What to do> A complete and exact copy of the data below is the task.

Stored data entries
=====
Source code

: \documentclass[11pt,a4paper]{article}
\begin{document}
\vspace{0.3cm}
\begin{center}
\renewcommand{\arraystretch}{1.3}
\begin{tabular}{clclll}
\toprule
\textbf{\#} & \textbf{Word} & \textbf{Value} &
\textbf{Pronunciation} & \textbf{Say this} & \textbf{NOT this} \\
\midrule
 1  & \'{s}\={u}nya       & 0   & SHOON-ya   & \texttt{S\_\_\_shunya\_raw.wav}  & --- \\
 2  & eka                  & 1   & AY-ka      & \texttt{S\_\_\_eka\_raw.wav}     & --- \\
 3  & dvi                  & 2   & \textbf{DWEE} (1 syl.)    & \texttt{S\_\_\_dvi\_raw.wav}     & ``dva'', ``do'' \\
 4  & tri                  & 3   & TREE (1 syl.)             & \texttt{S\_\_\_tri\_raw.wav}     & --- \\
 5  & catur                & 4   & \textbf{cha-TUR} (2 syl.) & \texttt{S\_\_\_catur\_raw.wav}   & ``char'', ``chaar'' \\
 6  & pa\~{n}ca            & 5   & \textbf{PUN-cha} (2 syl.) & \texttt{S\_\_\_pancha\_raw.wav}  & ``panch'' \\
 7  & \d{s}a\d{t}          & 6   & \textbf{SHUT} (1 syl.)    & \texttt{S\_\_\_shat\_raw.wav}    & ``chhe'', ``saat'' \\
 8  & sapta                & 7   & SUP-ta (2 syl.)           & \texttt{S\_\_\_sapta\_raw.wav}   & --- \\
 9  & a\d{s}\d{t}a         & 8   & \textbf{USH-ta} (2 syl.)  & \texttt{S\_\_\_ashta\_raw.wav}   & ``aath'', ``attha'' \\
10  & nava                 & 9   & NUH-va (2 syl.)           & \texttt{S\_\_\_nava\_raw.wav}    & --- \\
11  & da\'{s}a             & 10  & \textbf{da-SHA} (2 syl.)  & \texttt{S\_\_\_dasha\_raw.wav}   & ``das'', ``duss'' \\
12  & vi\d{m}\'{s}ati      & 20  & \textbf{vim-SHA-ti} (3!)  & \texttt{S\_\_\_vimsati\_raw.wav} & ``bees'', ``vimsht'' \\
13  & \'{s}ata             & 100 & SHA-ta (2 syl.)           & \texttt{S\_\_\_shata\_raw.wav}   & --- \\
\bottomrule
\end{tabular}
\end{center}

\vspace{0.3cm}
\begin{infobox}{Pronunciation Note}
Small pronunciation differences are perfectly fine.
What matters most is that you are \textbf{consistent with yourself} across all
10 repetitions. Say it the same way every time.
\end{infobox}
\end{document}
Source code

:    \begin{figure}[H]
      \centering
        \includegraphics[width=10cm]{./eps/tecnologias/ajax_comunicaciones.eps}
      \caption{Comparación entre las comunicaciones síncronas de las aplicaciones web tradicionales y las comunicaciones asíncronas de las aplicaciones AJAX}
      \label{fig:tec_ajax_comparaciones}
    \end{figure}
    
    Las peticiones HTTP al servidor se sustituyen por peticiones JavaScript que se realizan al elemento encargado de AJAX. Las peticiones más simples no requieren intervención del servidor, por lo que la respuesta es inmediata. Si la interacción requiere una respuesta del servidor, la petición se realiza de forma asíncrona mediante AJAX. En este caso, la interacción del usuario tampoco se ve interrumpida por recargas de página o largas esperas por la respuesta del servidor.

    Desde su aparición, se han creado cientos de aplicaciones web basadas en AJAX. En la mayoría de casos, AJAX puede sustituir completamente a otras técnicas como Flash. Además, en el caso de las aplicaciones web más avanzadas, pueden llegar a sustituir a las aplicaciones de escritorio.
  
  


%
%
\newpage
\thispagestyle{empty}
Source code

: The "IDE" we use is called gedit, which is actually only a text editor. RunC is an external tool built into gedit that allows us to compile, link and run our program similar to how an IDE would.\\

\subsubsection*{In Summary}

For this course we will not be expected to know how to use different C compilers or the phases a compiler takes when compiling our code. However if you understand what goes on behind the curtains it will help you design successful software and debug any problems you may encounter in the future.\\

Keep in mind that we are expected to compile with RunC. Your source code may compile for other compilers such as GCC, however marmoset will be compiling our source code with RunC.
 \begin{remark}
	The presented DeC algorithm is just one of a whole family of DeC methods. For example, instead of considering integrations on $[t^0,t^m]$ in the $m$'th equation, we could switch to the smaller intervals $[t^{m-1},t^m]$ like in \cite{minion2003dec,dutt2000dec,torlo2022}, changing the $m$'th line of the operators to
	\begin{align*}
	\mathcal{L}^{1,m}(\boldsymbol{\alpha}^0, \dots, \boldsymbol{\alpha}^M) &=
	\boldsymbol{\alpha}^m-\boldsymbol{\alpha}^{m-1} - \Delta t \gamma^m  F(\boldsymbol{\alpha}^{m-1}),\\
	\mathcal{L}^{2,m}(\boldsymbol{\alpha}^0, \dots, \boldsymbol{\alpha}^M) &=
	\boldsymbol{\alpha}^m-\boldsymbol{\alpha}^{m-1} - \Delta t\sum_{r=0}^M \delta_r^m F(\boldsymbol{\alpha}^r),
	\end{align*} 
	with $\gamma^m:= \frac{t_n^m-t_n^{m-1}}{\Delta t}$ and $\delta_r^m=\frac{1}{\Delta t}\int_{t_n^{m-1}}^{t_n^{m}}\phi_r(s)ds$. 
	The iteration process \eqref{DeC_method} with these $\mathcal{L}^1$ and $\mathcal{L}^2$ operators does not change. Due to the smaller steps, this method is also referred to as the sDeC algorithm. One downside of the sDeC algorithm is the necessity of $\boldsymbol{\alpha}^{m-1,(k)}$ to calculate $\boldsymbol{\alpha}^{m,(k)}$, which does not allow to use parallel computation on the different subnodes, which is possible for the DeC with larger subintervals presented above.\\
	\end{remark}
=====
Answer>
Source code

: \documentclass[11pt,a4paper]{article}
\begin{document}
\vspace{0.3cm}
\begin{center}
\renewcommand{\arraystretch}{1.3}
\begin{tabular}{clclll}
\toprule
\textbf{\#} & \textbf{Word} & \textbf{Value} &
\textbf{Pronunciation} & \textbf{Say this} & \textbf{NOT this} \\
\midrule
 1  & \'{s}\={u}nya       & 0   & SHOON-ya   & \texttt{S\_\_\_shunya\_raw.wav}  & --- \\
 2  & eka                  & 1   & AY-ka      & \texttt{S\_\_\_eka\_raw.wav}     & --- \\
 3  & dvi                  & 2   & \textbf{DWEE} (1 syl.)    & \texttt{S\_\_\_dvi\_raw.wav}     & ``dva'', ``do'' \\
 4  & tri                  & 3   & TREE (1 syl.)             & \texttt{S\_\_\_tri\_raw.wav}     & --- \\
 5  & catur                & 4   & \textbf{cha-TUR} (2 syl.) & \texttt{S\_\_\_catur\_raw.wav}   & ``char'', ``chaar'' \\
 6  & pa\~{n}ca            & 5   & \textbf{PUN-cha} (2 syl.) & \texttt{S\_\_\_pancha\_raw.wav}  & ``panch'' \\
 7  & \d{s}a\d{t}          & 6   & \textbf{SHUT} (1 syl.)    & \texttt{S\_\_\_shat\_raw.wav}    & ``chhe'', ``saat'' \\
 8  & sapta                & 7   & SUP-ta (2 syl.)           & \texttt{S\_\_\_sapta\_raw.wav}   & --- \\
 9  & a\d{s}\d{t}a         & 8   & \textbf{USH-ta} (2 syl.)  & \texttt{S\_\_\_ashta\_raw.wav}   & ``aath'', ``attha'' \\
10  & nava                 & 9   & NUH-va (2 syl.)           & \texttt{S\_\_\_nava\_raw.wav}    & --- \\
11  & da\'{s}a             & 10  & \textbf{da-SHA} (2 syl.)  & \texttt{S\_\_\_dasha\_raw.wav}   & ``das'', ``duss'' \\
12  & vi\d{m}\'{s}ati      & 20  & \textbf{vim-SHA-ti} (3!)  & \texttt{S\_\_\_vimsati\_raw.wav} & ``bees'', ``vimsht'' \\
13  & \'{s}ata             & 100 & SHA-ta (2 syl.)           & \texttt{S\_\_\_shata\_raw.wav}   & --- \\
\bottomrule
\end{tabular}
\end{center}

\vspace{0.3cm}
\begin{infobox}{Pronunciation Note}
Small pronunciation differences are perfectly fine.
What matters most is that you are \textbf{consistent with yourself} across all
10 repetitions. Say it the same way every time.
\end{infobox}
\end{document}
Source code

:    \begin{figure}[H]
      \centering
        \includegraphics[width=10cm]{./eps/tecnologias/ajax_comunicaciones.eps}
      \caption{Comparación entre las comunicaciones síncronas de las aplicaciones web tradicionales y las comunicaciones asíncronas de las aplicaciones AJAX}
      \label{fig:tec_ajax_comparaciones}
    \end{figure}
    
    Las peticiones HTTP al servidor se sustituyen por peticiones JavaScript que se realizan al elemento encargado de AJAX. Las peticiones más simples no requieren intervención del servidor, por lo que la respuesta es inmediata. Si la interacción requiere una respuesta del servidor, la petición se realiza de forma asíncrona mediante AJAX. En este caso, la interacción del usuario tampoco se ve interrumpida por recargas de página o largas esperas por la respuesta del servidor.

    Desde su aparición, se han creado cientos de aplicaciones web basadas en AJAX. En la mayoría de casos, AJAX puede sustituir completamente a otras técnicas como Flash. Además, en el caso de las aplicaciones web más avanzadas, pueden llegar a sustituir a las aplicaciones de escritorio.
  
  


%
%
\newpage
\thispagestyle{empty}
Source code

: The "IDE" we use is called gedit, which is actually only a text editor. RunC is an external tool built into gedit that allows us to compile, link and run our program similar to how an IDE would.\\

\subsubsection*{In Summary}

For this course we will not be expected to know how to use different C compilers or the phases a compiler takes when compiling our code. However if you understand what goes on behind the curtains it will help you design successful software and debug any problems you may encounter in the future.\\

Keep in mind that we are expected to compile with RunC. Your source code may compile for other compilers such as GCC, however marmoset will be compiling our source code with RunC.
 \begin{remark}
	The presented DeC algorithm is just one of a whole family of DeC methods. For example, instead of considering integrations on $[t^0,t^m]$ in the $m$'th equation, we could switch to the smaller intervals $[t^{m-1},t^m]$ like in \cite{minion2003dec,dutt2000dec,torlo2022}, changing the $m$'th line of the operators to
	\begin{align*}
	\mathcal{L}^{1,m}(\boldsymbol{\alpha}^0, \dots, \boldsymbol{\alpha}^M) &=
	\boldsymbol{\alpha}^m-\boldsymbol{\alpha}^{m-1} - \Delta t \gamma^m  F(\boldsymbol{\alpha}^{m-1}),\\
	\mathcal{L}^{2,m}(\boldsymbol{\alpha}^0, \dots, \boldsymbol{\alpha}^M) &=
	\boldsymbol{\alpha}^m-\boldsymbol{\alpha}^{m-1} - \Delta t\sum_{r=0}^M \delta_r^m F(\boldsymbol{\alpha}^r),
	\end{align*} 
	with $\gamma^m:= \frac{t_n^m-t_n^{m-1}}{\Delta t}$ and $\delta_r^m=\frac{1}{\Delta t}\int_{t_n^{m-1}}^{t_n^{m}}\phi_r(s)ds$. 
	The iteration process \eqref{DeC_method} with these $\mathcal{L}^1$ and $\mathcal{L}^2$ operators does not change. Due to the smaller steps, this method is also referred to as the sDeC algorithm. One downside of the sDeC algorithm is the necessity of $\boldsymbol{\alpha}^{m-1,(k)}$ to calculate $\boldsymbol{\alpha}^{m,(k)}$, which does not allow to use parallel computation on the different subnodes, which is possible for the DeC with larger subintervals presented above.\\
	\end{remark}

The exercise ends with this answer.